If you have vertigo, you may want to reconsider seeing Joseph Gordon-Levitt’s The Walk in theaters. Some moviegoers have found this out the hard way.
At a recent screening of The Walk at the New York Film Festival, multiple viewers vomited as a result of the film according to pop-culture journalist Mark Harris. Go figure: it features a 20 minute tightrope scene in 3D.
Reports of guys vomiting in the Alice Tully men’s rm post-The Walk: True. Witnessed it/came close. Bad visual trigger for vertigo sufferers.
— Mark Harris (@MarkHarrisNYC) September 27, 2015
The Walk tells the tale of Philippe Petit, a French tightrope artist who became famous for his high-wire walk between the Twin Towers in 1974. Apparently the special effects team behind the movie recreated the 1350-foot high walk a little too well for some viewers, though that appears to have been the point. The film’s director Robert Zemeckis told the audience at a recent screening that the goal of the film was to induce vertigo.
“The thing I always wanted to do was present the walk itself, and of course that can’t be done in the documentary because there’s no video footage of the walk ever recorded …” said the director according to The Hollywood Reporter. “[The goal] was to evoke the feeling of vertigo. We worked really hard to put the audience up on those towers and on the wire.”

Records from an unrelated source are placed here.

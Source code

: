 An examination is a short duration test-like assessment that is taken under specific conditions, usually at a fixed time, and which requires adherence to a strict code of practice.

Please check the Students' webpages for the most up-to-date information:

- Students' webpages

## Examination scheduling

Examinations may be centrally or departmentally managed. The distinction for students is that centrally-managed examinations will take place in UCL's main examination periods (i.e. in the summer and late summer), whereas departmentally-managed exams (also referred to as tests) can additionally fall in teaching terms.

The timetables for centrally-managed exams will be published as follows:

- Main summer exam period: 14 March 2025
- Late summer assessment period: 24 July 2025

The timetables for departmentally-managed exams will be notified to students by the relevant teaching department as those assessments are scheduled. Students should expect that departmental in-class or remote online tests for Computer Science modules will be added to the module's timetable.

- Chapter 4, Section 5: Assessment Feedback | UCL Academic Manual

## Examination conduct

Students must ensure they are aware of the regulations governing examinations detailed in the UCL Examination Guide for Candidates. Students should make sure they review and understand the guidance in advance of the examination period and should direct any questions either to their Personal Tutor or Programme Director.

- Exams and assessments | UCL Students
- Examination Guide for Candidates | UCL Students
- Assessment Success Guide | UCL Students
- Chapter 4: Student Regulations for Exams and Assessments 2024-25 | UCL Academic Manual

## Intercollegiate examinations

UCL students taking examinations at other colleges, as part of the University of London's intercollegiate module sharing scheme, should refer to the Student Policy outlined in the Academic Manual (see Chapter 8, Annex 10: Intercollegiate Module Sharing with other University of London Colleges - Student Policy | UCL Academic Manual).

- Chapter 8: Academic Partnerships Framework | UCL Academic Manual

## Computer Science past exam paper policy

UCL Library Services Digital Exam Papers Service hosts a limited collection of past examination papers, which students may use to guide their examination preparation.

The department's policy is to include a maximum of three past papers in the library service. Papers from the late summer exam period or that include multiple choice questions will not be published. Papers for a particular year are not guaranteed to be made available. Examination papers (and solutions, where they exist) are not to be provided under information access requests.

It sounds like he’s succeeded in his goal. While we can’t imagine that moviegoers planned on vomiting from watching the film, it’s become a challenge for some adventurous folk. After hearing that The Walk is inducing vertigo for some viewers, one moviegoer had just two words to say: “Challenge accepted.”
If you dare, you can catch The Walk when its released widely on October 9.